Дома было пусто. Чайник холодный. Бабушкиного пальто нет, и сетки её нет. У Агафьи Петровны — нет, с утра не заходила. «За хлебом, поди, пошла. Наш-то магазин на ремонт закрыли, так она теперь в дальний ходит, за гаражи». — «Давно?» — «Да я её с обеда не видала, милая».

На улице уже смеркалось, фонари горели через один. Кирилл был на сутках — телефон у него на смене вечно вне зоны. Олеся накинула капюшон и почти побежала. В дальнем магазине продавщица вспомнила: была старушка, прямая такая, строгая, батон купила. Давно ушла. Дворы за гаражами стояли все на одно лицо — пятиэтажки буквой «П», тополя, остановка. Олеся прошла один двор, второй…

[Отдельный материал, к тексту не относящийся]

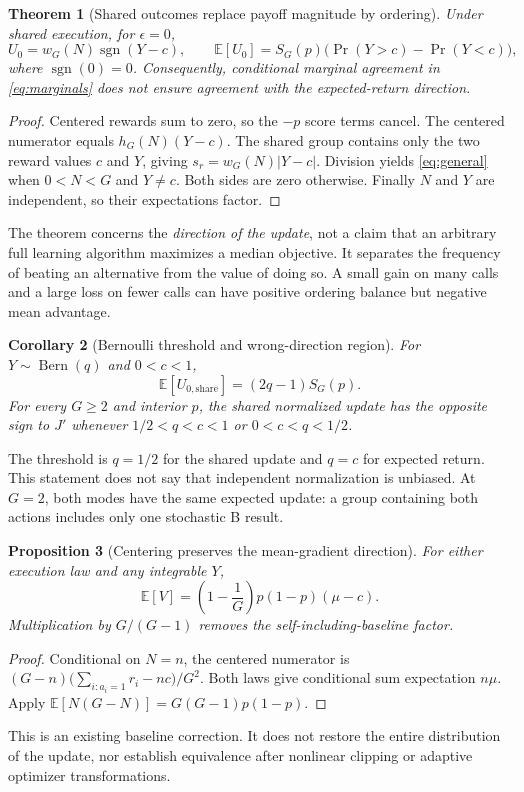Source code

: \documentclass[10pt,letterpaper]{article}
\newtheorem{theorem}{Theorem}
\newtheorem{proposition}[theorem]{Proposition}
\newtheorem{corollary}[theorem]{Corollary}
\newcommand{\E}{\mathbb{E}}
\newcommand{\Bern}{\operatorname{Bern}}
\newcommand{\sgn}{\operatorname{sgn}}
\newcommand{\shr}{\mathrm{share}}
\begin{document}
\begin{theorem}[Shared outcomes replace payoff magnitude by ordering]
Under shared execution, for $\epsilon=0$,
\begin{equation}
U_0=w_G(N)\sgn(Y-c),\qquad
\E[U_0]=S_G(p)\bigl(\Pr(Y>c)-\Pr(Y<c)\bigr),
\label{eq:general}
\end{equation}
where $\sgn(0)=0$. Consequently, conditional marginal agreement in
\eqref{eq:marginals} does not ensure agreement with the expected-return direction.
\end{theorem}
\begin{proof}
Centered rewards sum to zero, so the $-p$ score terms cancel. The centered
numerator equals $h_G(N)(Y-c)$. The shared group contains only the two reward
values $c$ and $Y$, giving $s_r=w_G(N)|Y-c|$. Division yields
\eqref{eq:general} when $0<N<G$ and $Y\ne c$. Both sides are zero otherwise.
Finally $N$ and $Y$ are independent, so their expectations factor.
\end{proof}

The theorem concerns the \emph{direction of the update}, not a claim that an
arbitrary full learning algorithm maximizes a median objective. It separates
the frequency of beating an alternative from the value of doing so. A small
gain on many calls and a large loss on fewer calls can have positive ordering
balance but negative mean advantage.

\begin{corollary}[Bernoulli threshold and wrong-direction region]
For $Y\sim\Bern(q)$ and $0<c<1$,
\begin{equation}
\E[U_{0,\shr}]=(2q-1)S_G(p).
\label{eq:bernoulli}
\end{equation}
For every $G\geq2$ and interior $p$, the shared normalized update has the
opposite sign to $J'$ whenever $1/2<q<c<1$ or $0<c<q<1/2$.
\end{corollary}
The threshold is $q=1/2$ for the shared update and $q=c$ for expected return.
This statement does not say that independent normalization is unbiased.
At $G=2$, both modes have the same expected update: a group containing both
actions includes only one stochastic B result.

\begin{proposition}[Centering preserves the mean-gradient direction]
For either execution law and any integrable $Y$,
\begin{equation}
\E[V]=\left(1-\frac1G\right)p(1-p)(\mu-c).
\label{eq:centeredmean}
\end{equation}
Multiplication by $G/(G-1)$ removes the self-including-baseline factor.
\end{proposition}
\begin{proof}
Conditional on $N=n$, the centered numerator is
$(G-n)\bigl(\sum_{i:a_i=1}r_i-nc\bigr)/G^2$. Both laws give conditional sum
expectation $n\mu$. Apply $\E[N(G-N)]=G(G-1)p(1-p)$.
\end{proof}
This is an existing baseline correction. It does not restore the entire
distribution of the update, nor establish equivalence after nonlinear clipping
or adaptive optimizer transformations.
\end{document}
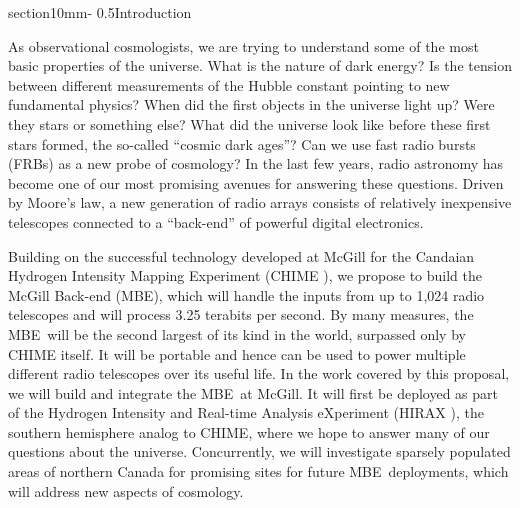 \documentclass[letterpaper,11pt,preprint]{aastex}
\makeatletter
\newcommand{\mbe}{{\rm MBE}}
\renewcommand{\section}{\@startsection%
{section}{1}{0mm}{-\baselineskip}%
{0.5\baselineskip}{\normalfont\Large\bfseries}}%
\makeatother
\begin{document}
\pagestyle{plain}

\section{Introduction}



As observational cosmologists, we are trying to understand some of the
most basic properties of the universe.  What is the nature of dark
energy?  Is the tension between different measurements of the Hubble
constant pointing to new fundamental physics?  When did the first
objects in the universe light up?  Were they stars or something else?
What did the universe look like before these first stars formed, the
so-called ``cosmic dark ages''?  Can we use fast radio bursts (FRBs)
as a new probe of cosmology?  In the last few years, radio astronomy
has become one of our most promising avenues for answering these
questions.  Driven by Moore's law, a new generation of radio arrays
consists of relatively inexpensive telescopes connected to a
``back-end'' of powerful digital electronics.  

Building on the successful technology developed at McGill for the
Candaian Hydrogen Intensity Mapping Experiment (CHIME
\citet{Bandura16}), we propose to build the McGill Back-end (\mbe),
which will handle the inputs from up to 1,024 radio telescopes and
will process 3.25 terabits per second.  By many measures, the \mbe\
will be the second largest of its kind in the world, surpassed only by
CHIME itself.  It will be portable and hence can be used to power
multiple different radio telescopes over its useful life. In the work
covered by this proposal, we will build and integrate the \mbe\ at
McGill.  It will first be deployed as part of the Hydrogen Intensity
and Real-time Analysis eXperiment (HIRAX \citet{Newburgh16}), the
southern hemisphere analog to CHIME, where we hope to answer many of
our questions about the universe.  Concurrently, we will investigate
sparsely populated areas of northern Canada for promising sites for
future \mbe\ deployments, which will address new aspects of cosmology.
\end{document}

Серафима Андреевна стояла посреди чужого двора, под дождём, прямая, как на смотру. В правой руке — сетка с батоном. Платок намок и потемнел. Она смотрела на окна второго этажа — внимательно, напряжённо.

— Серафима Андреевна!

Бабушка повернулась — медленно, всем корпусом. И Олесю ударило не лицо её, а глаза. В них стоял страх. Чистый, детский, огромный. Он плескался там одну секунду — потом его, как занавеской, задёрнуло привычной строгостью.

— Воздухом дышу, — ровно сказала бабушка. Помолчала и добавила тихо, уже не Олесе, а себе: — Окна не те. У моих занавески белые. А эти — вон, с цветами какими-то…

У Олеси внутри что-то оборвалось — и тут же, со щелчком, встало на место. Всё встало на место разом: и бумажки в комоде, и кресло, которое нельзя двигать, и белый тюль, и «их издали видать». Она подошла и взяла бабушку под руку. Та локтя не отняла.

— А я из библиотеки иду, — сказала Олеся самым обыкновенным голосом. — Нам как раз через ту арку. Хлеб купили? Вот и слава богу, я не успела.

— Заведёшь ещё не туда, — проворчала Серафима Андреевна. Но пальцы её сжали Олесин рукав крепко, по-настоящему. — Ну, веди, раз дорогу знаешь.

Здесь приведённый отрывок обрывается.